2016 Canadian documentary film

I, Pedophile is a Canadian documentary film about men who are sexually attracted to children, but do not commit sexual offenses. It was first broadcast in 2016 and was nominated for the Donald Brittain Award for best social/political documentary program at the 5th Canadian Screen Awards.

The film introduces Bob Radke and Ed Chambers, two pedophilic men who openly acknowledge that they experience sexual attractions to children, but state that they have never molested one. They live their lives suppressing their sex drives, but still face being stigmatized and marginalized.

==Content==

The film features James Cantor, a neuroscientist and sex researcher who "conducted revolutionary research that found a dramatic cross-wiring in the connective tissue (or 'white matter') of pedophiles' brains, in an area related to stimuli and sexual response." Cantor explains his program of research findings in the film, showing how the findings led to the conclusion that pedophilia is in the brain and that those brain differences were likely present before birth. He states, "The day before somebody gives in to his sexual interest in children, he was a person who was struggling with his sexual interests in children, and that's the day we failed him."
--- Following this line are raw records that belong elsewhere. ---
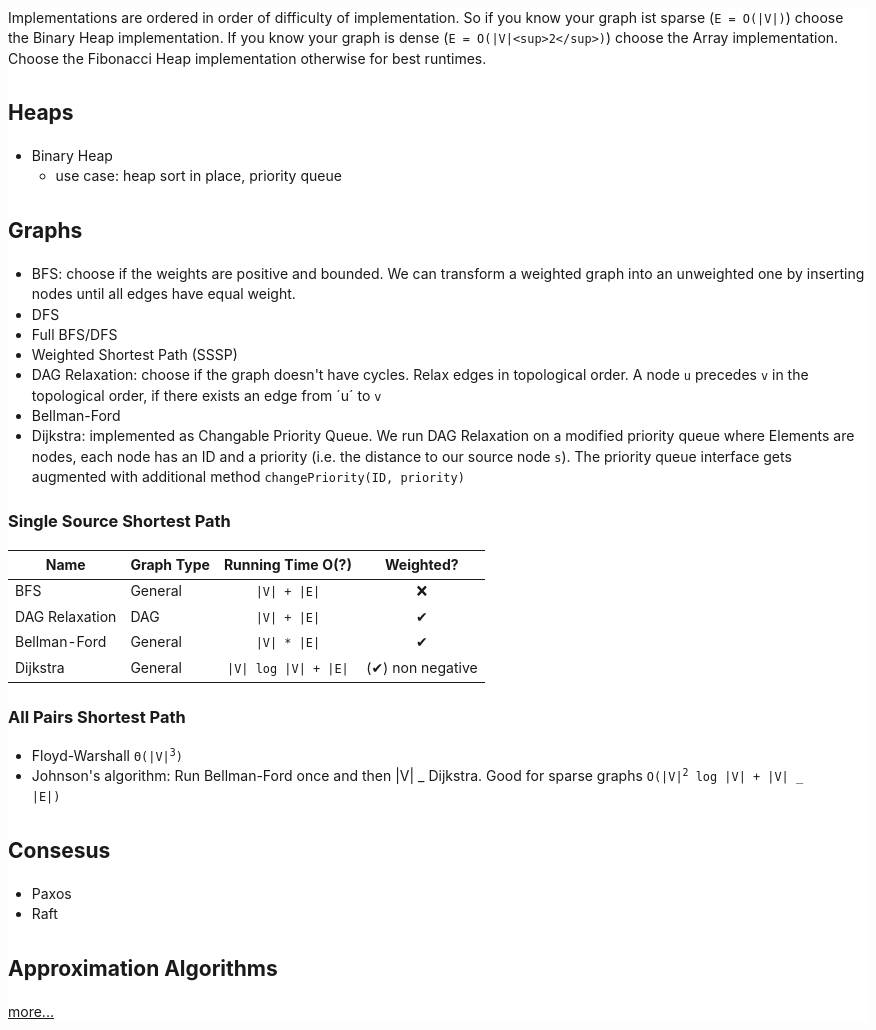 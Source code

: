 Implementations are ordered in order of difficulty of implementation. So if you know your graph ist sparse (`E = O(|V|)`) choose the Binary Heap implementation. If you know your graph is dense (`E = O(|V|<sup>2</sup>)`) choose the Array implementation. Choose the Fibonacci Heap implementation otherwise for best runtimes.

## Heaps

- Binary Heap
  - use case: heap sort in place, priority queue

## Graphs

- BFS: choose if the weights are positive and bounded. We can transform a weighted graph into an unweighted one by inserting nodes until all edges have equal weight.
- DFS
- Full BFS/DFS
- Weighted Shortest Path (SSSP)
- DAG Relaxation: choose if the graph doesn't have cycles. Relax edges in topological order. A node `u` precedes `v` in the topological order, if there exists an edge from ´u´ to `v`
- Bellman-Ford
- Dijkstra: implemented as Changable Priority Queue. We run DAG Relaxation on a modified priority queue where Elements are nodes, each node has an ID and a priority (i.e. the distance to our source node `s`). The priority queue interface gets augmented with additional method `changePriority(ID, priority)`

### Single Source Shortest Path

| Name           | Graph Type |     Running Time O(?)     |    Weighted?     |
| -------------- | ---------- | :-----------------------: | :--------------: |
| BFS            | General    |      `\|V\| + \|E\|`      |        ❌        |
| DAG Relaxation | DAG        |      `\|V\| + \|E\|`      |        ✔         |
| Bellman-Ford   | General    |      `\|V\| * \|E\|`      |        ✔         |
| Dijkstra       | General    | `\|V\| log \|V\| + \|E\|` | (✔) non negative |

### All Pairs Shortest Path

- Floyd-Warshall <code>Θ(|V|<sup>3</sup>)</code>
- Johnson's algorithm: Run Bellman-Ford once and then |V| _ Dijkstra. Good for sparse graphs <code>O(|V|<sup>2</sup> log |V| + |V| _ |E|)</code>

## Consesus

- Paxos
- Raft

## Approximation Algorithms

[more...](http://www.cs.yale.edu/homes/aspnes/pinewiki/ApproximationAlgorithms.html)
Director Matt Campea described in an interview what drew him to this topic for a documentary: "They have this secret that festers inside them that they can't talk to anyone about. That's a dark place." He continued, "We're at a moment in time here. If somebody is born with something they can't control, we shouldn't condemn them. We should extend a compassionate hand and give them the resources they need to lead a virtuous, dignified life."

==Release and reception==

I, Pedophile premiered on CBC Television's Firsthand documentary series to positive reviews. The Toronto Star wrote that the film was "so riveting and enlightening, you can't stop watching it." The film was nominated by the Academy of Canadian Cinema and Television for Best Social/Political Documentary Program (the Donald Brittain Award) at the 5th Canadian Screen Awards.